As Western countries undergo a massive digital transformation, developing countries risk being left behind. The Modi government understands the urgency of digitalization and can encourage other developing countries to be self-sufficient and ambitious toward their goals for digital transformation as well as food security. India can highlight its advances, such as the National Digital ID program and India Millet Initiative and offer developing countries a success story to encourage them to adopt similar practices. As the world’s most populous country, India’s biometric unique identification system is a particularly powerful demonstration of how developing nations can take advantage of digitalization to drive social innovation. Additionally, India can use the international momentum gained after the U.N. announced 2023 as “the year of millets” to encourage the use of millets as a common solution for food security, especially in the developing world.
Leading the G-20 this year means holding the attention of countries that account for 85 percent of global GDP, 75 percent of international trade, and two-thirds of the world population. While last year’s G-20 summit in Bali addressed a host of issues important to the developing world, the Ukraine war dominated discussions. To drive the G-20’s attention to problems disproportionately impacting the developing world, Modi will have to emphasize, particularly to Western countries, that these issues will no longer be sidelined on the global stage.
This year, Russia and China will try to steer the conversation away from the Ukraine war, as evidenced by their rejection of portions of a closing statement criticizing Russian aggression in Ukraine at the G-20 Finance meeting. While there may not be consensus on Ukraine, the G-20 can still produce significant outcomes regarding digitalization and food security, two global and vital issues.
India will have to show that its newfound role as the Global South’s voice can coexist with its growing alliance with the West. A belligerent China has aligned India and the United States on more fronts than before. India is forging strong relationships, such as the Quadrilateral Security Dialogue, the Quad, with military and economic powers that will invariably have different priorities than developing countries. India now has a chance to build upon the momentum generated at last year’s G-20 summit to push not only for the Global South’s leadership, but also a rebalancing of priorities among G-20 members.

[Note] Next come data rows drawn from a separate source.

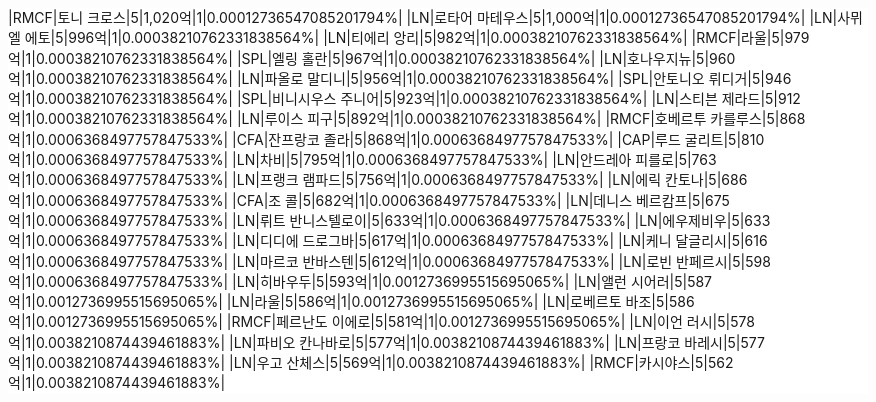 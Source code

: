 |RMCF|토니 크로스|5|1,020억|1|0.00012736547085201794%|
|LN|로타어 마테우스|5|1,000억|1|0.00012736547085201794%|
|LN|사뮈엘 에토|5|996억|1|0.00038210762331838564%|
|LN|티에리 앙리|5|982억|1|0.00038210762331838564%|
|RMCF|라울|5|979억|1|0.00038210762331838564%|
|SPL|엘링 홀란|5|967억|1|0.00038210762331838564%|
|LN|호나우지뉴|5|960억|1|0.00038210762331838564%|
|LN|파올로 말디니|5|956억|1|0.00038210762331838564%|
|SPL|안토니오 뤼디거|5|946억|1|0.00038210762331838564%|
|SPL|비니시우스 주니어|5|923억|1|0.00038210762331838564%|
|LN|스티븐 제라드|5|912억|1|0.00038210762331838564%|
|LN|루이스 피구|5|892억|1|0.00038210762331838564%|
|RMCF|호베르투 카를루스|5|868억|1|0.0006368497757847533%|
|CFA|잔프랑코 졸라|5|868억|1|0.0006368497757847533%|
|CAP|루드 굴리트|5|810억|1|0.0006368497757847533%|
|LN|차비|5|795억|1|0.0006368497757847533%|
|LN|안드레아 피를로|5|763억|1|0.0006368497757847533%|
|LN|프랭크 램파드|5|756억|1|0.0006368497757847533%|
|LN|에릭 칸토나|5|686억|1|0.0006368497757847533%|
|CFA|조 콜|5|682억|1|0.0006368497757847533%|
|LN|데니스 베르캄프|5|675억|1|0.0006368497757847533%|
|LN|뤼트 반니스텔로이|5|633억|1|0.0006368497757847533%|
|LN|에우제비우|5|633억|1|0.0006368497757847533%|
|LN|디디에 드로그바|5|617억|1|0.0006368497757847533%|
|LN|케니 달글리시|5|616억|1|0.0006368497757847533%|
|LN|마르코 반바스텐|5|612억|1|0.0006368497757847533%|
|LN|로빈 반페르시|5|598억|1|0.0006368497757847533%|
|LN|히바우두|5|593억|1|0.0012736995515695065%|
|LN|앨런 시어러|5|587억|1|0.0012736995515695065%|
|LN|라울|5|586억|1|0.0012736995515695065%|
|LN|로베르토 바조|5|586억|1|0.0012736995515695065%|
|RMCF|페르난도 이에로|5|581억|1|0.0012736995515695065%|
|LN|이언 러시|5|578억|1|0.0038210874439461883%|
|LN|파비오 칸나바로|5|577억|1|0.0038210874439461883%|
|LN|프랑코 바레시|5|577억|1|0.0038210874439461883%|
|LN|우고 산체스|5|569억|1|0.0038210874439461883%|
|RMCF|카시야스|5|562억|1|0.0038210874439461883%|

India’s G-20 presidency, however, will not be without challenges. While India’s unique relationship with both the United States and Russia seems like a strength to leverage for better outcomes, the reality is that these divides run deeper than India alone can bridge. In this increasingly fractured world where countries to the West and East engage in strategic competition, India’s hope to drive inclusivity at the G-20 will not be easy. It will also have to show strong credibility for its ability to lead on the issues most significant to the developing world. This G-20 will be an important testbed for whether India’s growing economic power will also afford it a strong influence at the global level.
Ultimately, India’s role as the voice of the Global South will need to be strategically balanced with the country’s growing ties with the West to build a strong foundation for consensus at the G-20. Shaping the multilateral agenda amidst varied national interests will be an important diplomatic test for India. Overcoming these challenges will be the true attestation of India’s potential as a future global leader.